Ukrainian speedway rider

Viktor Trofimov Jr. (born 30 September 1999) is an international motorcycle speedway rider from Ukraine and later Poland. He was the champion of Ukraine in 2015.

== Speedway career ==
Trofimov was born in Rivne, Ukraine, the son of Vladimir Trofimov and grandson Viktor Trofimov (his sporting hero).

Trofimov pursued a career in speedway following in the footsteps of his father and grandfather, who were born in the Soviet Union but had significant links with Ukraine since the dissolution of the Soviet Union, riding for the Rivne speedway team. Trofimov was the champion of Ukraine, winning the national championship in 2015. In 2016, he joined Kraków Speedway.

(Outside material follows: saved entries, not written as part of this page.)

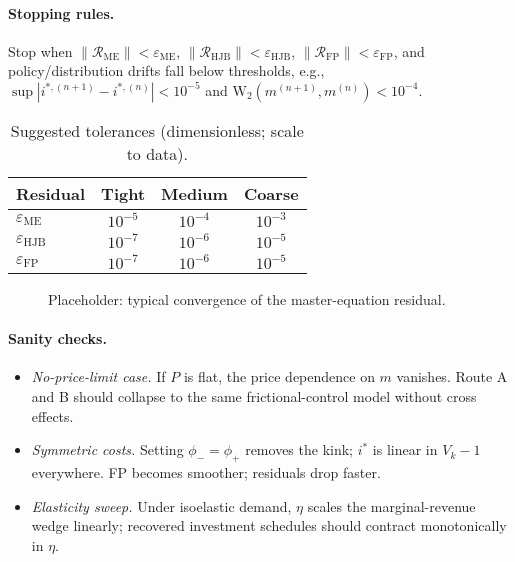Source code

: ﻿\documentclass[11pt,letterpaper,oneside]{article}
\numberwithin{equation}{section}
\newcommand{\1}{\mathbf{1}}
\begin{document}
\paragraph{Stopping rules.}
Stop when $\|\mathcal{R}_{\mathrm{ME}}\|<\varepsilon_{\mathrm{ME}}$, $\|\mathcal{R}_{\mathrm{HJB}}\|<\varepsilon_{\mathrm{HJB}}$, $\|\mathcal{R}_{\mathrm{FP}}\|<\varepsilon_{\mathrm{FP}}$, and policy/distribution drifts fall below thresholds, e.g., $\sup|i^{*,(n+1)}-i^{*,(n)}|<10^{-5}$ and $\mathrm{W}_2(m^{(n+1)},m^{(n)})<10^{-4}$.

\begin{table}[ht]
\centering
\small
\begin{tabular}{@{}lccc@{}}
\toprule
Residual & Tight & Medium & Coarse \\
\midrule
$\varepsilon_{\mathrm{ME}}$ & $10^{-5}$ & $10^{-4}$ & $10^{-3}$ \\
$\varepsilon_{\mathrm{HJB}}$ & $10^{-7}$ & $10^{-6}$ & $10^{-5}$ \\
$\varepsilon_{\mathrm{FP}}$  & $10^{-7}$ & $10^{-6}$ & $10^{-5}$ \\
\bottomrule
\end{tabular}
\caption{Suggested tolerances (dimensionless; scale to data).}
\end{table}

\begin{figure}[ht]
\centering
{}
\caption{Placeholder: typical convergence of the master-equation residual.}
\end{figure}

\paragraph{Sanity checks.}
\begin{itemize}[leftmargin=1.25em]
\item \emph{No-price-limit case.} If $P$ is flat, the price dependence on $m$ vanishes. Route A and B should collapse to the same frictional-control model without cross effects.
\item \emph{Symmetric costs.} Setting $\phi_-=\phi_+$ removes the kink; $i^*$ is linear in $V_k-1$ everywhere. FP becomes smoother; residuals drop faster.
\item \emph{Elasticity sweep.} Under isoelastic demand, $\eta$ scales the marginal-revenue wedge linearly; recovered investment schedules should contract monotonically in $\eta$.
\end{itemize}
\end{document}
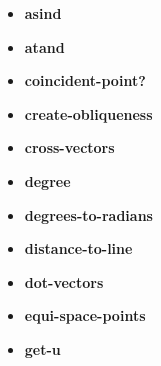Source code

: \documentclass [11pt]{book}
\begin{document}
\begin{itemize}
\item {}
\label{prim:asind}
\textbf{asind}





\item {}
\label{prim:atand}
\textbf{atand}





\item {}
\label{prim:coincident-point?}
\textbf{coincident-point?}





\item {}
\label{prim:create-obliqueness}
\textbf{create-obliqueness}





\item {}
\label{prim:cross-vectors}
\textbf{cross-vectors}





\item {}
\label{prim:degree}
\textbf{degree}





\item {}
\label{prim:degrees-to-radians}
\textbf{degrees-to-radians}





\item {}
\label{prim:distance-to-line}
\textbf{distance-to-line}





\item {}
\label{prim:dot-vectors}
\textbf{dot-vectors}





\item {}
\label{prim:equi-space-points}
\textbf{equi-space-points}





\item {}
\label{prim:get-u}
\textbf{get-u}






\end{itemize}
\end{document}
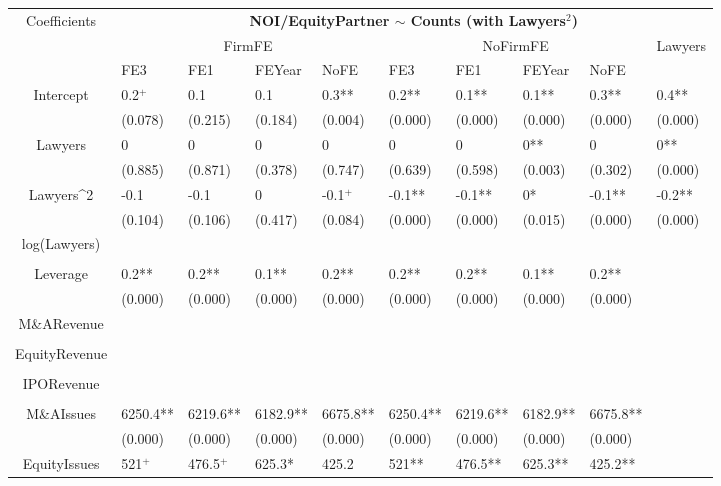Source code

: \documentclass{article}
\begin{document}
\begin{table}[H]
\centering
\begin{tabular}{|clllllllll|}
\hline
\multirow{3}{*}{Coefficients} & \multicolumn{9}{c|}{\textbf{NOI/EquityPartner $\sim$ Counts (with Lawyers$^2$)}} \\
\cline{2-10}
& \multicolumn{4}{c}{FirmFE} & \multicolumn{4}{c}{NoFirmFE} & \multirow{2}{*}{Lawyers} \\
\cline{2-9}
& FE3 & FE1 & FEYear & NoFE & FE3 & FE1 & FEYear & NoFE &  \\
\hline
 
Intercept & 0.2$^{+}$ & 0.1 & 0.1 & 0.3** & 0.2** & 0.1** & 0.1** & 0.3** & 0.4** \\ 
   & (0.078) & (0.215) & (0.184) & (0.004) & (0.000) & (0.000) & (0.000) & (0.000) & (0.000) \\ 
  Lawyers & 0 & 0 & 0 & 0 & 0 & 0 & 0** & 0 & 0** \\ 
   & (0.885) & (0.871) & (0.378) & (0.747) & (0.639) & (0.598) & (0.003) & (0.302) & (0.000) \\ 
  Lawyers^2 & -0.1 & -0.1 & 0 & -0.1$^{+}$ & -0.1** & -0.1** & 0* & -0.1** & -0.2** \\ 
   & (0.104) & (0.106) & (0.417) & (0.084) & (0.000) & (0.000) & (0.015) & (0.000) & (0.000) \\ 
  log(Lawyers) &  &  &  &  &  &  &  &  &  \\ 
   &  &  &  &  &  &  &  &  &  \\ 
  Leverage & 0.2** & 0.2** & 0.1** & 0.2** & 0.2** & 0.2** & 0.1** & 0.2** &  \\ 
   & (0.000) & (0.000) & (0.000) & (0.000) & (0.000) & (0.000) & (0.000) & (0.000) &  \\ 
  M\&ARevenue &  &  &  &  &  &  &  &  &  \\ 
   &  &  &  &  &  &  &  &  &  \\ 
  EquityRevenue &  &  &  &  &  &  &  &  &  \\ 
   &  &  &  &  &  &  &  &  &  \\ 
  IPORevenue &  &  &  &  &  &  &  &  &  \\ 
   &  &  &  &  &  &  &  &  &  \\ 
  M\&AIssues & 6250.4** & 6219.6** & 6182.9** & 6675.8** & 6250.4** & 6219.6** & 6182.9** & 6675.8** &  \\ 
   & (0.000) & (0.000) & (0.000) & (0.000) & (0.000) & (0.000) & (0.000) & (0.000) &  \\ 
  EquityIssues & 521$^{+}$ & 476.5$^{+}$ & 625.3* & 425.2 & 521** & 476.5** & 625.3** & 425.2** &  \\ 

\end{tabular}
\end{table}
\end{document}
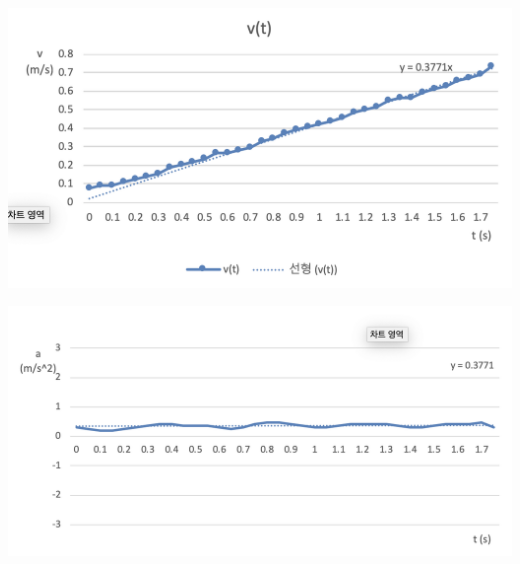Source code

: \documentclass{article}
\begin{document}
\includegraphics[width=\columnwidth]{V.png}

\includegraphics[width=\columnwidth]{AC.png}
\end{document}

In 2017, Trofimov started riding in the Team Speedway Polish Championship, eventually moving to live in Leszno and taking out a Polish licence.

In 2020, Trofimov won the World U21 team championship with Poland at the Outrup Speedway Center in Denmark and then just one month later won the gold medal with Poland at the European Pairs Speedway Championship with Jakub Jamróg at the Pista Olimpia in Terenzano.

In 2023, Trofimov was involved in a serious racing crash that left him with a broken arm.